Since Covid, I've spent countless hours studying the culture of the indigenous people of America, the Indians, as my great-grandfather referred to them. Over the years, I also studied the Irish culture, especially a delicate little dance referred to as the jig and, of course, a certain powerful pale drink that stops one's heart briefly before soothing a hacking cough from years of chronic bronchitis. What do the two have in common?
Art by Quinton Maldonado and Barry Maguire.
The horse, of course. Many Irish fled an emerald island with a history that echoed from the Druids and came here as virtual slaves during the potato famine. An entire continent of red men derived their sustenance from the rich resources of the America's until colonists from Europe set out to take those resources for themselves. Despite what both groups suffered as a people, there's a common strand that links their hearts to mine. Their horses.
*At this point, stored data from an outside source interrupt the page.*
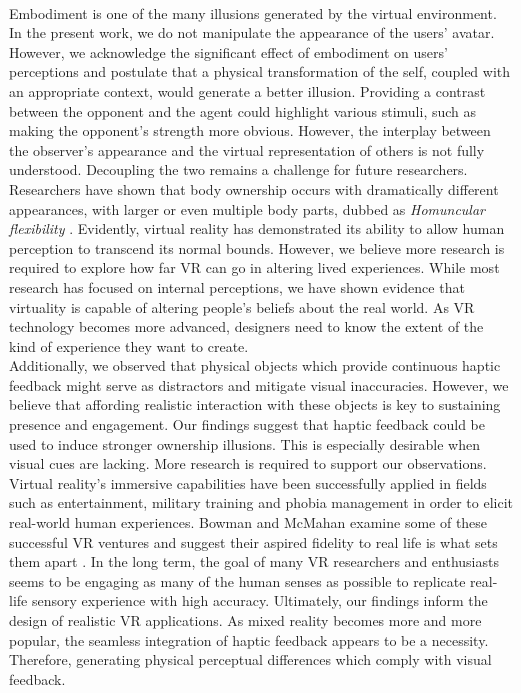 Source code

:  \\
Embodiment is one of the many illusions generated by the virtual environment. In the present work, we do not manipulate the appearance of the users' avatar. However, we acknowledge the significant effect of embodiment on users' perceptions and postulate that a physical transformation of the self, coupled with an appropriate context, would generate a better illusion. Providing a contrast between the opponent and the agent could highlight various stimuli, such as making the opponent's strength more obvious. However, the interplay between the observer's appearance and the virtual representation of others is not fully understood. Decoupling the two remains a challenge for future researchers.
\\
Researchers have shown that body ownership occurs with dramatically different appearances, with larger or even multiple body parts, dubbed as \textit{Homuncular flexibility} \cite{normand2011multisensory, won2015homuncular}. Evidently, virtual reality has demonstrated its ability to allow human perception to transcend its normal bounds. However, we believe more research is required to explore how far VR can go in altering lived experiences. While most research has focused on internal perceptions, we have shown evidence that virtuality is capable of altering people's beliefs about the real world. As VR technology becomes more advanced, designers need to know the extent of the kind of experience they want to create.
\\
Additionally, we observed that physical objects which provide continuous haptic feedback might serve as distractors and mitigate visual inaccuracies. However, we believe that affording realistic interaction with these objects is key to sustaining presence and engagement. Our findings suggest that haptic feedback could be used to induce stronger ownership illusions. This is especially desirable when visual cues are lacking. More research is required to support our observations.
\\
 Virtual reality's immersive capabilities have been successfully applied in fields such as entertainment, military training and phobia management in order to elicit real-world human experiences. Bowman and McMahan examine some of these successful VR ventures and suggest their aspired fidelity to real life is what sets them apart \cite{bowman2007virtual}. In the long term, the goal of many VR researchers and enthusiasts seems to be engaging as many of the human senses as possible to replicate real-life sensory experience with high accuracy. Ultimately, our findings inform the design of realistic VR applications. As mixed reality becomes more and more popular, the seamless integration of haptic feedback appears to be a necessity. Therefore, generating physical perceptual differences which comply with visual feedback.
Horse people know it. The feeling of being drawn to horses is innate, alive within us from our first breath. There's no rhyme nor reason to who becomes a "horse person" although the ability to own horses sometimes abounds in families of abundance, It also beats in the heart of the poorest child who merely dreams of riding, the young boy who mounts his broomstick and canters on urban streets, the toddler who extends her fingers to the velvet nose of a police horse standing on the curb of a crowded downtown corner.
There would be no warriors riding into battle without horses, no chariots pounding the dusty floor of the coliseum. There would be no swirling skirts and tinkling bells around a blazing fire beneath the stars, no stirring images of vast herds of buffalo, painted men riding amongst them armed with nothing more than a handmade lance or bow. There would be no vaqueros with their big horned saddles and whirling ropes and no cowboys without the horse. What a boring world it would be. Around the world, horses, like music and sports, unite us and make "horse people" who we are.